Radiative Transfer Model

Throughout the previous chapter, we have been laying the groundwork for building the final model. This page walks throughout the important sections of the implementation in python. The code that is run in this section to generate the plots, uses the SimpleTrans package, however the snippets of code shown are intended as a conceptual walk through of how the program runs and how the solution is implemented rather than the exact code in the module as, this is likely to change.
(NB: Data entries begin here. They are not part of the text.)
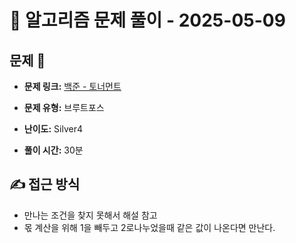 # 📝 알고리즘 문제 풀이 - 2025-05-09

## 문제 📖

- **문제 링크:** [백준 - 토너먼트](https://www.acmicpc.net/problem/1057)

- **문제 유형:** 브루트포스

- **난이도:** Silver4

- **풀이 시간:** 30분

## ✍ 접근 방식

- 만나는 조건을 찾지 못해서 해설 참고
- 몫 계산을 위해 1을 빼두고 2로나누었을때 같은 값이 나온다면 만난다.
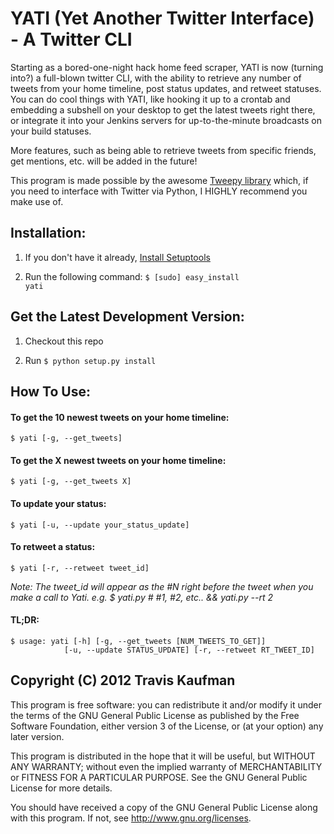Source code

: YATI (Yet Another Twitter Interface) - A Twitter CLI
=====================================================
Starting as a bored-one-night hack home feed scraper, YATI is now (turning
into?) a full-blown twitter CLI, with the ability to retrieve any number of
tweets from your home timeline, post status updates, and retweet statuses. You
can do cool things with YATI, like hooking it up to a crontab and embedding a
subshell on your desktop to get the latest tweets right there, or integrate it
into your Jenkins servers for up-to-the-minute broadcasts on your build
statuses.

More features, such as being able to retrieve tweets from specific friends, get
mentions, etc. will be added in the future!


This program is made possible by the awesome [Tweepy library](https://github.com/tweepy/tweepy)
which, if you need to interface with
Twitter via Python, I HIGHLY recommend you make use of.

Installation:
-------------
1. If you don't have it already, [Install Setuptools](http://pypi.python.org/pypi/setuptools/#installation-instructions)
   

2. Run the following command: <code>$ [sudo] easy_install yati</code>

Get the Latest Development Version:
-----------------------------------
1. Checkout this repo

2. Run <code>$ python setup.py install</code>

How To Use:
------------
#### To get the 10 newest tweets on your home timeline: 
    $ yati [-g, --get_tweets]
#### To get the X newest tweets on your home timeline:
    $ yati [-g, --get_tweets X]
#### To update your status: 
    $ yati [-u, --update your_status_update]
#### To retweet a status: 
    $ yati [-r, --retweet tweet_id]
  *Note: The tweet_id will appear as the #N right before the tweet when you
  make a call to Yati. 
  e.g. $ yati.py # #1, #2, etc.. && yati.py --rt 2*
#### TL;DR:
    $ usage: yati [-h] [-g, --get_tweets [NUM_TWEETS_TO_GET]]
                [-u, --update STATUS_UPDATE] [-r, --retweet RT_TWEET_ID] 

Copyright (C) 2012 Travis Kaufman
----------------------------------
This program is free software: you can redistribute it and/or modify
it under the terms of the GNU General Public License as published by
the Free Software Foundation, either version 3 of the License, or
(at your option) any later version.

This program is distributed in the hope that it will be useful,
but WITHOUT ANY WARRANTY; without even the implied warranty of
MERCHANTABILITY or FITNESS FOR A PARTICULAR PURPOSE.  See the
GNU General Public License for more details.

You should have received a copy of the GNU General Public License
along with this program.  If not, see http://www.gnu.org/licenses.

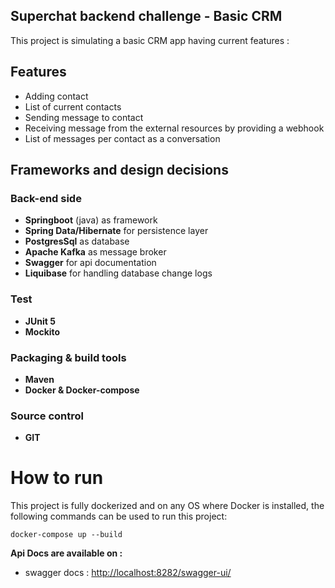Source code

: ##  Superchat backend challenge - Basic CRM

This project is simulating a basic CRM app having current features :


##  Features
- Adding contact
- List of current contacts
- Sending message to contact
- Receiving message from the external resources by providing a webhook
- List of messages per contact as a conversation


## Frameworks and design decisions

### Back-end side

- **Springboot** (java) as framework
- **Spring Data/Hibernate** for persistence layer
- **PostgresSql** as database
- **Apache Kafka** as message broker
- **Swagger** for api documentation
- **Liquibase** for handling database change logs


### Test
- **JUnit 5**
- **Mockito**


### Packaging & build tools

- **Maven**
- **Docker & Docker-compose**

### Source control
- **GIT**



# How to run
This project is fully dockerized and on any OS where Docker is installed, the following commands can be used to run this project:

`docker-compose up --build`



**Api Docs are available on :**

- swagger docs : [http://localhost:8282/swagger-ui/](http://localhost:8282/swagger-ui/ "http://localhost:3000/swagger-ui/")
To solve the two stream equations, as mentioned before we make an atmosphere grid. A class implementation was chosen, because the object can be initialized to store a model atmosphere that can then be used multiple times. When __init__ a dunder is run, the Class’s attributes are assigned. For the most part these are storing the variables passed when the class is initialized. However, the fetch_od_from_db function and get_optical_depth method are run to query the optical depths database. The fetch_od_from_db, requests the optical depths for a single gas, and performs the binning. Then it returns a dataframe of optical depths, with columns for each altitude present in the database inside the requested range. The get_optical_depth method of the class calls the fetch_od_from_db for each *gas passed and combines the optical depths. This can be slightly challenging when larger wavenumber bins are used, as adding optical depths together depends on how correlated the two gases peaks are across the bin[Pie10]. With the small bins implemented here, the optical depths can just be added across the bin and assumed independent.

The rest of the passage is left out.